Ангажемент твой всем подходит.
Смелее шефствуй над дитятей.
И гордо шествует Антихрист.
Он долгожданен, он накликан.
Не видно лица. Грустно.
Капель забытая, прогладил утюгом тебя
Всевластный принц шутов и лесбиянок.
Матриархат купает тело.
Патрон клиента заклеймил.
Лишился ветер перемены.
Огонь и похоть.
Сад желаний однопол.
Сад мук – с маркизом во главе и во череслах.
 
 
Дьявол – престидижитатор, тихоня,
Мальчик – педераст.
Он плачет на песке и смотрит:
Как капли, слёзы исчезают, сохнут,
Не проникая вглубь песка,
Как волны.
Как прилив.
Как сон, гонимый жизнью.
Он снял цилиндр и плачет.
И зубы его режут тугую полость бриза счастья.
Колдун, пройдоха, отценасильник,
Владыка жрёт своё зерцало.
Жрёт свой голод, жрёт таблетки семени,
Прессованного ветром.
Таблетка в небе – пряник.
Сохнет. Гаснет.
Отдаёт не то, что нужно.
 
 
Партитура, пюпитр. Муза.
И шашки наголо.
Рубите провода, рубите злобу.
Рубите мощь
Эрекции чужой.
Как мало здесь тебя!
Всё больше там,
Где нет того,
Что здесь присутствует в явлениях.
Кирпич – феномен. Корь и гарь.
И гать – могила для мышления.
Геометрическая плоскость болота
Ярого сознанья.
Шибче, шибче пузыри!
Два принципа:
Кусай за локоть,
Зри затылок.
Бицепс —
Он толще, он прочнее счастия любимой.
Ещё вернее счёты —
И пальцы ловкие при них.
 
 
Топтать, топтать!
Месить, мешать, взбивать.
Готовить мессу чёрную,
Вынашивать, внимать.
Престол под куполом пустыни.
И дух единственный там – саксаул.
Где призрак Агасфера?
Где три небесных сферы?
 
 
Смерть дороже, чем прощенье.
Однако сломаны весы.
Клеймо на шее.

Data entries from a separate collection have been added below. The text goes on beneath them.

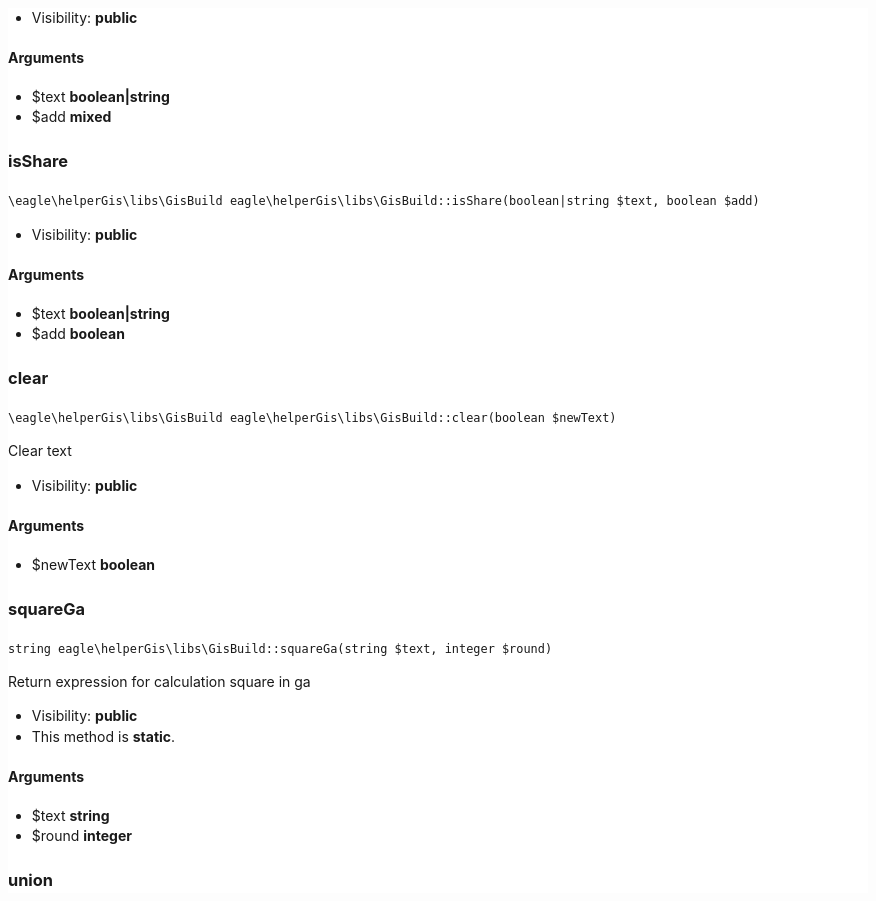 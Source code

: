 * Visibility: **public**


#### Arguments
* $text **boolean|string**
* $add **mixed**



### isShare

    \eagle\helperGis\libs\GisBuild eagle\helperGis\libs\GisBuild::isShare(boolean|string $text, boolean $add)





* Visibility: **public**


#### Arguments
* $text **boolean|string**
* $add **boolean**



### clear

    \eagle\helperGis\libs\GisBuild eagle\helperGis\libs\GisBuild::clear(boolean $newText)

Clear text



* Visibility: **public**


#### Arguments
* $newText **boolean**



### squareGa

    string eagle\helperGis\libs\GisBuild::squareGa(string $text, integer $round)

Return expression for calculation square in ga



* Visibility: **public**
* This method is **static**.


#### Arguments
* $text **string**
* $round **integer**



### union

Отмщенье
Сочтёт минуты и часы.
И «когито»,
И «эст фемина» —
преграда бытию ничто.
Опять тот ангел будет честен.
Шесть крыльев, шесть венцов полёта,
Залог удачной повитухиной работы.
Оправа – золото.
Потрава всполота.
Злак. Злачные места.
Плевелы?
Нет. Саранча?
Нет. Валовый урожай —
Руки подставляй.
Отношение частей сознания
К частям создания.
 
 
Я весь здесь.
Я весь взвесь.
Я друг врагу, я враг для друга,
Отец для сына, дед для внука.
Я вертикаль и параллель в зеркальных комнатах.
Я отражаю «я убиваю».
Я убиваю «я отражаю».
 
 
Слышишь трель кукушки? Мачеха моя.
Она дороже мне, чем вера.
Считай, коли ты слаб,
И верь, коль ты бессилен,
Но символ женщины не трожь,
И только молви, повторяя: «Ку-ку, ку-ку, ку-кук-ку…»
Куда ушла раздвоенность?
И ног – ни слипшихся, никаких.
Присутствие покойников
Самих
На собственных на похоронах —
Кредо кучи бытия.
И всё здесь есть. И правит телом Логос,
Продажный сын кровавого отца.
Я всё создал —
Ты все запомни,
Когда разрушишь молодца.
Отдельно руки, ноги, рот и бёдра.
Не в том порядке их скрепила.
Вот расставанье с силой.
Рожденье – боль.
И смерть – в страданье.
Когда воскресну, вновь разрезан,
Я обрету надежду на вящие на упованья,
На то, что буду склеен целиком.
Я ненавижу жертв себе —
Противно жрать себя.
Тебя боюсь, хоть созидаю,
Хоть прячусь у тебя под мышкой,
Как Аполлон и мыши.
И лук натянут тетивою.
«Эвоэ» вою.
Присмертный хрип моей осанны
Понятен волку и луне.
Воздастся только непорочным —
Не вовремя и не нарочно.
Приклей-ка лейбл на зад знаменью:
«Проверено, мин нет».
И проза пусть
Стихотворенью
Подарит сладостный
Каприз.
Минёт година, век и кальпа,
И мясо сварится в котле.
Я начерчу тебе на кальке
Теней забытых силуэт.
Кукушка – мудрая и злая.
Кукушка – гордая.
Кукушка – честная.
Не слушай её
Ни здесь, как и не там.
Пусть бьют тамтамы,
Вертятся барабаны,
И деграданты хлюпают в вине.
Кто в очередь на суд встаёт по доброй воле?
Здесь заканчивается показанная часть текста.